**EXERCISE BRIEF**
Of the entries below, restate word for word only the section that runs from the line with "## **Mengatur Skema Sinkronisasi**" to the line with "Di dalam bagian", counting both ends.

── THE DATA ──

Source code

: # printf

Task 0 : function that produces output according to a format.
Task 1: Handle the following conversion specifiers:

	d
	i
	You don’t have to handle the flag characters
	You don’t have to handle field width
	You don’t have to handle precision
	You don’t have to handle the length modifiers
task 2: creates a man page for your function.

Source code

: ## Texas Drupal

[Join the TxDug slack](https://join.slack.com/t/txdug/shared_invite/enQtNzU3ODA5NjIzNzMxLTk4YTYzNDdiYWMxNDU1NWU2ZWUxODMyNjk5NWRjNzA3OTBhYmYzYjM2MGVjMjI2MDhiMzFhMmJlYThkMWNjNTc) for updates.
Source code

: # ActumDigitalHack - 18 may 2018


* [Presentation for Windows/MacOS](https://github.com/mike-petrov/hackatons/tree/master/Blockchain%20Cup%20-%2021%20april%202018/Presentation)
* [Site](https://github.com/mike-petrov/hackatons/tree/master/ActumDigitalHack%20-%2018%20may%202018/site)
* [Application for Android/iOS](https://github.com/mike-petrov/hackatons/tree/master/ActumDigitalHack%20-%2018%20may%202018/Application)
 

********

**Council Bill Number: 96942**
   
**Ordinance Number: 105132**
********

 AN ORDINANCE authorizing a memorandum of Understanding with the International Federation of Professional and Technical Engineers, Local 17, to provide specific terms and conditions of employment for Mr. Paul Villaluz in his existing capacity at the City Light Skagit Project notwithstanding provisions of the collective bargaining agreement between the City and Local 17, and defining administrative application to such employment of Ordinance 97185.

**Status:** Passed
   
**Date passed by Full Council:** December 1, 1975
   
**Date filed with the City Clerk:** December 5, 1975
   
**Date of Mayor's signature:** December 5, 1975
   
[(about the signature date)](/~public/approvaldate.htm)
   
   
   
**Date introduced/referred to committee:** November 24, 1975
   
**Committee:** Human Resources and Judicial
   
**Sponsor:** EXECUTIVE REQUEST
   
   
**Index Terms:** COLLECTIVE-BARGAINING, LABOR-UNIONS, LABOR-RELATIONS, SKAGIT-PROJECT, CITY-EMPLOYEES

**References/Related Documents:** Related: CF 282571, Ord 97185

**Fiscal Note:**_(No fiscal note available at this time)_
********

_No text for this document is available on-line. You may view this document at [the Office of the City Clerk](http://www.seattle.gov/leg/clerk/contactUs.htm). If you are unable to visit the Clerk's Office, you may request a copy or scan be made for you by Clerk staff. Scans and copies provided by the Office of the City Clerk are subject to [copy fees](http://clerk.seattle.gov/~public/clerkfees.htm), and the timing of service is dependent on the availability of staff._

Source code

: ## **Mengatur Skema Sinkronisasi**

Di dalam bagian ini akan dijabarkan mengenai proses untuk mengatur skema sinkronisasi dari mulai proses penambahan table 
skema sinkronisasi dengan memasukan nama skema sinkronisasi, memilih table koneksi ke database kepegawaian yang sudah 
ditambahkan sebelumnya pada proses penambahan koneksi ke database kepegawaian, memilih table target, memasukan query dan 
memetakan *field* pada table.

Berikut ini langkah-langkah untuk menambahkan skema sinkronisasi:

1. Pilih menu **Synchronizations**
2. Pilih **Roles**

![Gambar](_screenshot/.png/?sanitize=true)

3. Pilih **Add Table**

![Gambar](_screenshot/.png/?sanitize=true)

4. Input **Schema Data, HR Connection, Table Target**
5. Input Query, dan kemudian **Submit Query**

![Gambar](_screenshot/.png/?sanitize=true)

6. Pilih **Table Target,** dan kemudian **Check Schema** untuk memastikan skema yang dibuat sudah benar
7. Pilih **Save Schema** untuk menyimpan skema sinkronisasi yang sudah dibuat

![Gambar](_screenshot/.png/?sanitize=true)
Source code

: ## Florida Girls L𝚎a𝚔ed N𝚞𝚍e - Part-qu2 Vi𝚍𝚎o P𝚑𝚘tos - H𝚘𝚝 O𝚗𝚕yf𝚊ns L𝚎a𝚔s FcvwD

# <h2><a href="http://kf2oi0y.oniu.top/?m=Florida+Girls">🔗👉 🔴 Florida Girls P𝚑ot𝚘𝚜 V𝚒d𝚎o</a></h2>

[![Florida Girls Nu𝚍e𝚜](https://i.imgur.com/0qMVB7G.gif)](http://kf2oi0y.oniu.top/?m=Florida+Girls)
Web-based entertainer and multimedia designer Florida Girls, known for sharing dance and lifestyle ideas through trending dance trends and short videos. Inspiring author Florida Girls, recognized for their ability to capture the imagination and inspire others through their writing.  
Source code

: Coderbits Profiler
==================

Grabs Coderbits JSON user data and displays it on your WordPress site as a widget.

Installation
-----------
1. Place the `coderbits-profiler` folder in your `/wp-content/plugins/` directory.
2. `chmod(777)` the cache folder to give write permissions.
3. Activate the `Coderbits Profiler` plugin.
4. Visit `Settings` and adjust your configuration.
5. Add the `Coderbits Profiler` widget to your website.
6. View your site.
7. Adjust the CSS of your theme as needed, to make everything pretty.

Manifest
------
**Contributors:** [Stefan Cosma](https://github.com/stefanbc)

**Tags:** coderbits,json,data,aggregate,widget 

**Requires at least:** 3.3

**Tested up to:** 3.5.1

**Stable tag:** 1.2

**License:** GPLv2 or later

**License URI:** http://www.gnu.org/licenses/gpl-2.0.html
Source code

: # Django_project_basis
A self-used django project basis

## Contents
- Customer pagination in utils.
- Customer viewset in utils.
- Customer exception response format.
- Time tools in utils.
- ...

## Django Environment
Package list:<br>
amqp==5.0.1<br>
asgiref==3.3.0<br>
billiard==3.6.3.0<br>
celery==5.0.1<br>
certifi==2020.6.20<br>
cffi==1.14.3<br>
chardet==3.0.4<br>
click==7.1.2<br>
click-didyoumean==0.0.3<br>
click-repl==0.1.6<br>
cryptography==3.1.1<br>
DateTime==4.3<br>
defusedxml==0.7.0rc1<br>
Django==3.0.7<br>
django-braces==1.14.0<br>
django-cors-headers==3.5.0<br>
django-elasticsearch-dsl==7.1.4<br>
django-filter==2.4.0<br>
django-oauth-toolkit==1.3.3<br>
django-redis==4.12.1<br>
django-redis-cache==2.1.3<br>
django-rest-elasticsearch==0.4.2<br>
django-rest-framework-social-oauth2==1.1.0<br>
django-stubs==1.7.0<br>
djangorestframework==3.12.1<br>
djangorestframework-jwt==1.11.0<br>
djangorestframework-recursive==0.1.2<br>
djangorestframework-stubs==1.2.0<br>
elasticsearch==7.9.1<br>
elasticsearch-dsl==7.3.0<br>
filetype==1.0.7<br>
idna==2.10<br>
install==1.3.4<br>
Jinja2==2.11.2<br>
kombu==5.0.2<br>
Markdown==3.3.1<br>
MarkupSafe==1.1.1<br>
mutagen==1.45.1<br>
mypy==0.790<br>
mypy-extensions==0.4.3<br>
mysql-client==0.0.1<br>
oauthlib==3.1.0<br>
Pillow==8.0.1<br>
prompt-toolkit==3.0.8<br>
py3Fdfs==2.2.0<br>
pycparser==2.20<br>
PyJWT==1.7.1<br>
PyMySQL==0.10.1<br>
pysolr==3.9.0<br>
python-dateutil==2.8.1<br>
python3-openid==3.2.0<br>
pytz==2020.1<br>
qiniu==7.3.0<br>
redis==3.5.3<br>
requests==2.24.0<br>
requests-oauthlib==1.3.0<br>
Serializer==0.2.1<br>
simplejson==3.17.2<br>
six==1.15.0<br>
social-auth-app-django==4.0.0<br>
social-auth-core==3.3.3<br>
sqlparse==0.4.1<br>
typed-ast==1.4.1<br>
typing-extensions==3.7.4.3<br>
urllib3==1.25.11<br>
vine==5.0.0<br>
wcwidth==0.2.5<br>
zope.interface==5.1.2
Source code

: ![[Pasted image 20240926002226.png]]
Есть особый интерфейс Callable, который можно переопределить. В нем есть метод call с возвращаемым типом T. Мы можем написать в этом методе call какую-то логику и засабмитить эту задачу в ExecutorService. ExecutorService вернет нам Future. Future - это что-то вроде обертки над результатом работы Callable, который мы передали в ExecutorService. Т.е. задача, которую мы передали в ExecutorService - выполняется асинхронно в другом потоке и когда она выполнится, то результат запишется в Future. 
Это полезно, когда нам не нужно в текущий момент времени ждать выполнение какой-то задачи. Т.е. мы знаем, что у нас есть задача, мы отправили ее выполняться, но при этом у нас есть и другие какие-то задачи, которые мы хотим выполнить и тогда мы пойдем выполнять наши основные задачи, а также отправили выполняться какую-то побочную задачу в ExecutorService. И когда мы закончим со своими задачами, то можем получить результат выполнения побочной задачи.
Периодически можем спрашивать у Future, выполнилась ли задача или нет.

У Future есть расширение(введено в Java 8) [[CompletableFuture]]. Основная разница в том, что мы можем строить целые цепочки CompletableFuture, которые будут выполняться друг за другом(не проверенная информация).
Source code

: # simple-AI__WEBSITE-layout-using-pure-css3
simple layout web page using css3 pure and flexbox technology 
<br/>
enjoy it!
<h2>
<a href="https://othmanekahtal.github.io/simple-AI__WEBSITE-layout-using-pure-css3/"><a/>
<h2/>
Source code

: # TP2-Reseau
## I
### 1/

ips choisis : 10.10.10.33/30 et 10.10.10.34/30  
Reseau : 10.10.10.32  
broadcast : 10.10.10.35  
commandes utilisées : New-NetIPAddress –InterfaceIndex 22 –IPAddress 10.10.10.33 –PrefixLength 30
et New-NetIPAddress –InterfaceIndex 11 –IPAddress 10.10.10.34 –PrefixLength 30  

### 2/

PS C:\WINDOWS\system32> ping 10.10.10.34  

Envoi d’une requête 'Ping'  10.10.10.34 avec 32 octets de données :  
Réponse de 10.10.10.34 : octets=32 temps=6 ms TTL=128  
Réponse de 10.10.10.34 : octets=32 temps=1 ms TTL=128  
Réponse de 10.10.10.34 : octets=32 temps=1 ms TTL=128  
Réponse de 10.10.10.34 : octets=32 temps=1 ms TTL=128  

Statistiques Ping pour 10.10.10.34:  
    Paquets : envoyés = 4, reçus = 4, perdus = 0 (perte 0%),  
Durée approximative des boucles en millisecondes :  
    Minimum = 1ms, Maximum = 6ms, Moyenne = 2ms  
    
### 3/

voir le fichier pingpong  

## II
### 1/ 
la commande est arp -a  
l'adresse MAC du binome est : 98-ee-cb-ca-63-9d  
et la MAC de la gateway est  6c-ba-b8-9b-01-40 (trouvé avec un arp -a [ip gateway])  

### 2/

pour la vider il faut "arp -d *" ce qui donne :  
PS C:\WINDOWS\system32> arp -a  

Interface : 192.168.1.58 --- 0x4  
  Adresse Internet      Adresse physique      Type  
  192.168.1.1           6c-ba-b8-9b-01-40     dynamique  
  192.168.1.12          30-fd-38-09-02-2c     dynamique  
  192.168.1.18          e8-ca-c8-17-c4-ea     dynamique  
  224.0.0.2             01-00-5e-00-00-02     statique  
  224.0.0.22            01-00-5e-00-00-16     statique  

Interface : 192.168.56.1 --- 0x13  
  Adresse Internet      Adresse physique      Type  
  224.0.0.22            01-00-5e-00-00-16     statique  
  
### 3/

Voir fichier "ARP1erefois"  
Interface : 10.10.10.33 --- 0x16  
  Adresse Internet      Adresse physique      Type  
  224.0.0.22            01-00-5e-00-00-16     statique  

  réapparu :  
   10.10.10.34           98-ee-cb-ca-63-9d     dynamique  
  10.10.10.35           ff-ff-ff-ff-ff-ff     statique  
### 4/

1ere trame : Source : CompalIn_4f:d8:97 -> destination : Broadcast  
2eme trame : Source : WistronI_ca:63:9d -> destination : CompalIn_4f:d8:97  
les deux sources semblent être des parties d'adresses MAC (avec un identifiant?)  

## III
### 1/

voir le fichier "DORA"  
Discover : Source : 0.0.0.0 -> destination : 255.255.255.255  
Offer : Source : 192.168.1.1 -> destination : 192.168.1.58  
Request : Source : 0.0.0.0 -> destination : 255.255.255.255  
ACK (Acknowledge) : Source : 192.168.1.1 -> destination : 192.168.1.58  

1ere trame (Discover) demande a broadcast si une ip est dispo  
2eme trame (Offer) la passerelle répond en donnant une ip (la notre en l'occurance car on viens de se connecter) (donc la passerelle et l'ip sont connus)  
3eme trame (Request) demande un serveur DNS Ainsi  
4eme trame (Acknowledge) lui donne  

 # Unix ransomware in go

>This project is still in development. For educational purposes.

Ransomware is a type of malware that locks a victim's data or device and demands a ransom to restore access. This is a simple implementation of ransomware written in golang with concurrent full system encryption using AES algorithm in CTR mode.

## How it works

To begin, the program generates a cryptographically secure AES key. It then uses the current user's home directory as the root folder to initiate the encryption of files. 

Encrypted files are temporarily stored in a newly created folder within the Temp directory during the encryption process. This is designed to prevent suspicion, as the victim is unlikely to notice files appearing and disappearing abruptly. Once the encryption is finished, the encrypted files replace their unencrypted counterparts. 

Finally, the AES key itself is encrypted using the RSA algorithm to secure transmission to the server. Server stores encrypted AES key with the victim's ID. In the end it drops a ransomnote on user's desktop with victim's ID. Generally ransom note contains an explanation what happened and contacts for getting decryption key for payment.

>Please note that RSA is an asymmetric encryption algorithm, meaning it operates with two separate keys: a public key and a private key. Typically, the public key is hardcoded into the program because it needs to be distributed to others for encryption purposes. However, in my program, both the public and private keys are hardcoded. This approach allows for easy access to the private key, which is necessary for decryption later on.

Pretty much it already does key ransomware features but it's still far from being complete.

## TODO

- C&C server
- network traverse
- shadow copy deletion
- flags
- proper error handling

───

**WRITTEN SOLUTION**
: ## **Mengatur Skema Sinkronisasi**

Di dalam bagian ini akan dijabarkan mengenai proses untuk mengatur skema sinkronisasi dari mulai proses penambahan table 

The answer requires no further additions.